The FTC also issued 6(b) orders to three advertising companies affiliated with those ISPs: AT&T’s Appnexus (now Xandr), Verizon’s Verizon Online, and Oath Americas (now Verizon Media).
You’ll want to read the entire report to learn more about data collection and privacy practices, but here are just a few observations that deserve a closer look:
Many ISPs accumulate large pools of sensitive consumer data. Several ISPs and affiliates collect significant amounts of consumer information on a wide variety of products. Add to that the fact that people use many other services that depend on their Internet access, such as home security and automation, video streaming, content creation, advertising, email, search, wearables and connected cars. The result is the collection of detailed data on individual subscribers. When combined with even more information from third-party data brokers, these ISPs can draw very specific insights and conclusions not only about subscribers, but also about their families and households.
Research shows several ISPs are collecting and using data in ways consumers don’t expect and can harm them. Consumers may expect ISPs to collect some information about the websites they visit as part of their task of providing Internet service, but there is much more. Many providers in the study also collect and combine other highly sensitive data: browsing information, TV viewing history, email and search content, connected device data, location data, and race and ethnicity data, to name just a few categories. That raises the specter of how that information could be used for discriminatory or other harmful purposes.

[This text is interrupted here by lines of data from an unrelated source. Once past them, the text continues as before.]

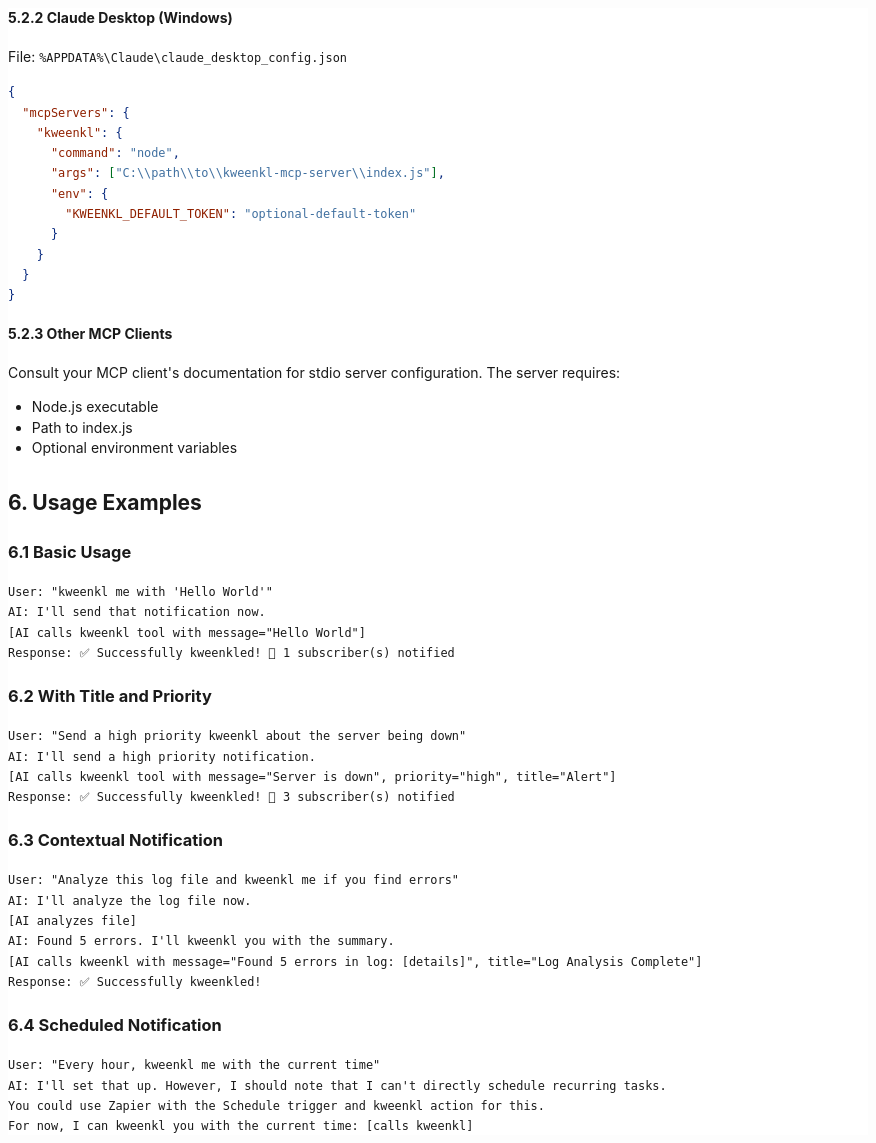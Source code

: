 #### 5.2.2 Claude Desktop (Windows)
File: `%APPDATA%\Claude\claude_desktop_config.json`
```json
{
  "mcpServers": {
    "kweenkl": {
      "command": "node",
      "args": ["C:\\path\\to\\kweenkl-mcp-server\\index.js"],
      "env": {
        "KWEENKL_DEFAULT_TOKEN": "optional-default-token"
      }
    }
  }
}
```

#### 5.2.3 Other MCP Clients
Consult your MCP client's documentation for stdio server configuration. The server requires:
- Node.js executable
- Path to index.js
- Optional environment variables

## 6. Usage Examples

### 6.1 Basic Usage
```
User: "kweenkl me with 'Hello World'"
AI: I'll send that notification now.
[AI calls kweenkl tool with message="Hello World"]
Response: ✅ Successfully kweenkled! 📱 1 subscriber(s) notified
```

### 6.2 With Title and Priority
```
User: "Send a high priority kweenkl about the server being down"
AI: I'll send a high priority notification.
[AI calls kweenkl tool with message="Server is down", priority="high", title="Alert"]
Response: ✅ Successfully kweenkled! 📱 3 subscriber(s) notified
```

### 6.3 Contextual Notification
```
User: "Analyze this log file and kweenkl me if you find errors"
AI: I'll analyze the log file now.
[AI analyzes file]
AI: Found 5 errors. I'll kweenkl you with the summary.
[AI calls kweenkl with message="Found 5 errors in log: [details]", title="Log Analysis Complete"]
Response: ✅ Successfully kweenkled!
```

### 6.4 Scheduled Notification
```
User: "Every hour, kweenkl me with the current time"
AI: I'll set that up. However, I should note that I can't directly schedule recurring tasks.
You could use Zapier with the Schedule trigger and kweenkl action for this.
For now, I can kweenkl you with the current time: [calls kweenkl]
```
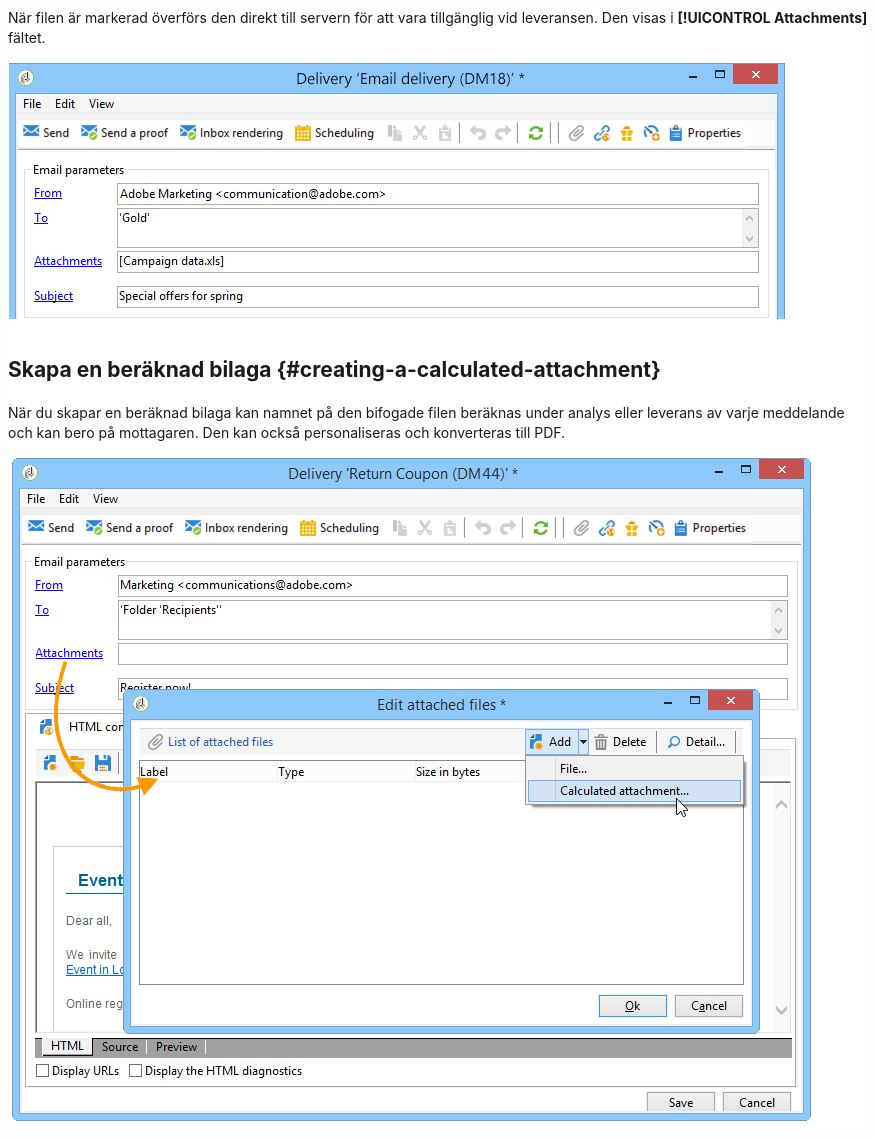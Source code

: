 När filen är markerad överförs den direkt till servern för att vara tillgänglig vid leveransen. Den visas i **[!UICONTROL Attachments]** fältet.

![](assets/s_ncs_user_wizard_email_attachement_e.png)

## Skapa en beräknad bilaga {#creating-a-calculated-attachment}

När du skapar en beräknad bilaga kan namnet på den bifogade filen beräknas under analys eller leverans av varje meddelande och kan bero på mottagaren. Den kan också personaliseras och konverteras till PDF.

![](assets/s_ncs_user_wizard_attachment.png)
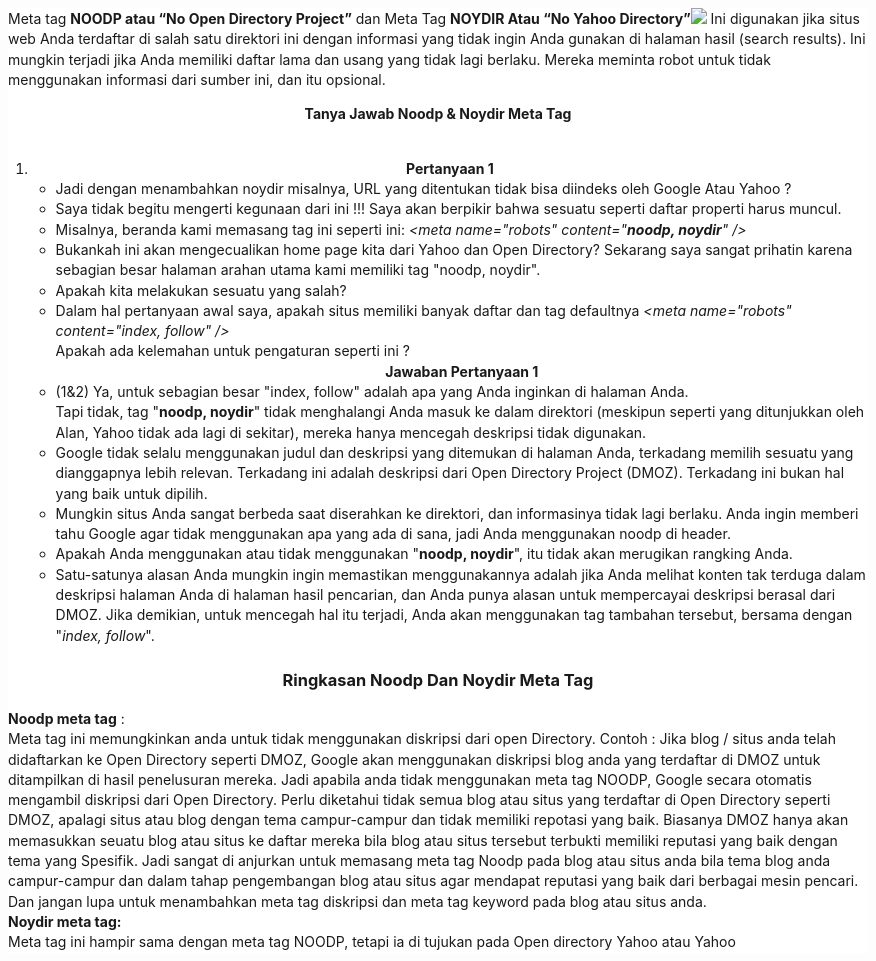 Meta tag <b>NOODP atau “No Open Directory Project”</b> dan Meta Tag <b>NOYDIR Atau “No Yahoo Directory”</b><img src="https://res.cloudinary.com/dimaslanjaka/image/fetch/https://lh5.googleusercontent.com/proxy/0M7YVi9ALp2H_7yL8Qjxytyl1bR_a1wm5w9439itLQLMHsRgTo9wU-PwoO19di1vA4AtAt7zBE0ZcrqhoKcYDH6TKwZgVpu1C4Ba5KITbvPGYV8I2qLOHxtrSP68PrsWHYP3PHIOQtipt2cL8ARZOa9YNwjV16QhJWsZThVqKVQrPA=w507-h290-nc" width="70%" height="auto">  Ini digunakan jika situs web Anda terdaftar di salah satu direktori ini dengan informasi yang tidak ingin Anda gunakan di halaman hasil (search results). Ini mungkin terjadi jika Anda memiliki daftar lama dan usang yang tidak lagi berlaku. Mereka meminta robot untuk tidak menggunakan informasi dari sumber ini, dan itu opsional.<br><center><b>Tanya Jawab Noodp &amp; Noydir Meta Tag</b></center><br><ol><li><center><b>Pertanyaan 1</b></center><ul><li>Jadi dengan menambahkan noydir misalnya, URL yang ditentukan tidak bisa diindeks oleh Google Atau Yahoo ?</li><li>Saya tidak begitu mengerti kegunaan dari ini !!! Saya akan berpikir bahwa sesuatu seperti daftar properti harus muncul.</li><li>Misalnya, beranda kami memasang tag ini seperti ini: <i>&lt;meta name="robots" content="<b>noodp, noydir</b>" /&gt;</i></li><li>Bukankah ini akan mengecualikan home page kita dari Yahoo dan Open Directory? Sekarang saya sangat prihatin karena sebagian besar halaman arahan utama kami memiliki tag "noodp, noydir".</li><li>Apakah kita melakukan sesuatu yang salah?</li><li>Dalam hal pertanyaan awal saya, apakah situs memiliki banyak daftar dan tag defaultnya <i>&lt;meta name="robots" content="index, follow" /&gt;</i><br>Apakah ada kelemahan untuk pengaturan seperti ini ?</li></ul><ul><center><b>Jawaban Pertanyaan 1</b></center><li>(1&amp;2) Ya, untuk sebagian besar "index, follow" adalah apa yang Anda inginkan di halaman Anda.<br>Tapi tidak, tag "<b>noodp, noydir</b>" tidak menghalangi Anda masuk ke dalam direktori (meskipun seperti yang ditunjukkan oleh Alan, Yahoo tidak ada lagi di sekitar), mereka hanya mencegah deskripsi tidak digunakan.</li><li>Google tidak selalu menggunakan judul dan deskripsi yang ditemukan di halaman Anda, terkadang memilih sesuatu yang dianggapnya lebih relevan. Terkadang ini adalah deskripsi dari Open Directory Project (DMOZ). Terkadang ini bukan hal yang baik untuk dipilih.</li><li>Mungkin situs Anda sangat berbeda saat diserahkan ke direktori, dan informasinya tidak lagi berlaku. Anda ingin memberi tahu Google agar tidak menggunakan apa yang ada di sana, jadi Anda menggunakan noodp di header. </li><li>Apakah Anda menggunakan atau tidak menggunakan "<b>noodp, noydir</b>", itu tidak akan merugikan rangking Anda. </li><li>Satu-satunya alasan Anda mungkin ingin memastikan menggunakannya adalah jika Anda melihat konten tak terduga dalam deskripsi halaman Anda di halaman hasil pencarian, dan Anda punya alasan untuk mempercayai deskripsi berasal dari DMOZ. Jika demikian, untuk mencegah hal itu terjadi, Anda akan menggunakan tag tambahan tersebut, bersama dengan "<i>index, follow</i>".</li></ul></li></ol><center><h3>Ringkasan Noodp Dan Noydir Meta Tag</h3></center><b>Noodp meta tag</b> :<br><script defer="" type="text/javascript">document.write('<p>\ Meta tag ini memungkinkan anda untuk tidak menggunakan diskripsi dari open Directory.<br>\ Contoh : Jika blog / situs anda telah didaftarkan ke Open Directory seperti DMOZ, Google akan menggunakan diskripsi blog anda yang terdaftar di DMOZ untuk ditampilkan di hasil penelusuran mereka. Jadi apabila anda tidak menggunakan meta tag NOODP, Google secara otomatis mengambil diskripsi dari Open Directory. Perlu diketahui tidak semua blog atau situs yang terdaftar di Open Directory seperti DMOZ, apalagi situs atau blog dengan tema campur-campur dan tidak memiliki repotasi yang baik. Biasanya DMOZ hanya akan memasukkan seuatu blog atau situs ke daftar mereka bila blog atau situs tersebut terbukti memiliki reputasi yang baik dengan tema yang Spesifik.<br>\ Jadi sangat di anjurkan untuk memasang meta tag Noodp pada blog atau situs anda bila tema blog anda campur-campur dan dalam tahap pengembangan blog atau situs agar mendapat reputasi yang baik dari berbagai mesin pencari. Dan jangan lupa untuk menambahkan meta tag diskripsi dan meta tag keyword pada blog atau situs anda.</p>\ '); </script><noscript>Meta tag ini memungkinkan anda untuk tidak menggunakan diskripsi dari open Directory. Contoh : Jika blog / situs anda telah didaftarkan ke Open Directory seperti DMOZ, Google akan menggunakan diskripsi blog anda yang terdaftar di DMOZ untuk ditampilkan di hasil penelusuran mereka. Jadi apabila anda tidak menggunakan meta tag NOODP, Google secara otomatis mengambil diskripsi dari Open Directory. Perlu diketahui tidak semua blog atau situs yang terdaftar di Open Directory seperti DMOZ, apalagi situs atau blog dengan tema campur-campur dan tidak memiliki repotasi yang baik. Biasanya DMOZ hanya akan memasukkan seuatu blog atau situs ke daftar mereka bila blog atau situs tersebut terbukti memiliki reputasi yang baik dengan tema yang Spesifik. Jadi sangat di anjurkan untuk memasang meta tag Noodp pada blog atau situs anda bila tema blog anda campur-campur dan dalam tahap pengembangan blog atau situs agar mendapat reputasi yang baik dari berbagai mesin pencari. Dan jangan lupa untuk menambahkan meta tag diskripsi dan meta tag keyword pada blog atau situs anda.</noscript><br><b>Noydir meta tag:</b> <br><script defer="" type="text/javascript">document.write('Meta tag ini hampir sama dengan meta tag NOODP, tetapi ia di tujukan pada Open directory Yahoo atau Yahoo Directory. Jadi jika blog atau situs menggunakan meta tag Noydir maka mesin pencari Yahoo tidak akan menggunakan Title dan Diskripsi di Yahoo Directory untuk ditampilkan pada hasil pencarian.');</script><noscript>Meta tag ini hampir sama dengan meta tag NOODP, tetapi ia di tujukan pada Open directory Yahoo atau Yahoo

While many ISPs in the survey purport to offer consumers choice, those choices are often illusory. In the survey, several ISPs claim to offer data collection choices, but how clearly do they explain this to their subscribers? And how much do those ISPs push people to share more data?
Many of the ISPs in the study may be at least as invasive of privacy as the major advertising platforms. Despite the relative size of ISPs in a market dominated by Google, Facebook, and Amazon, the privacy implications of ISPs are growing. Four reasons suggest why. 2) many ISPs can verify the identity of their subscribers; 3) multiple ISPs may track consumers across websites and geographic locations; and 4) a significant number of ISPs may combine subscribers’ browsing and viewing history with a large amount of other information they receive from additional Internet-dependent products, services, and features they offer.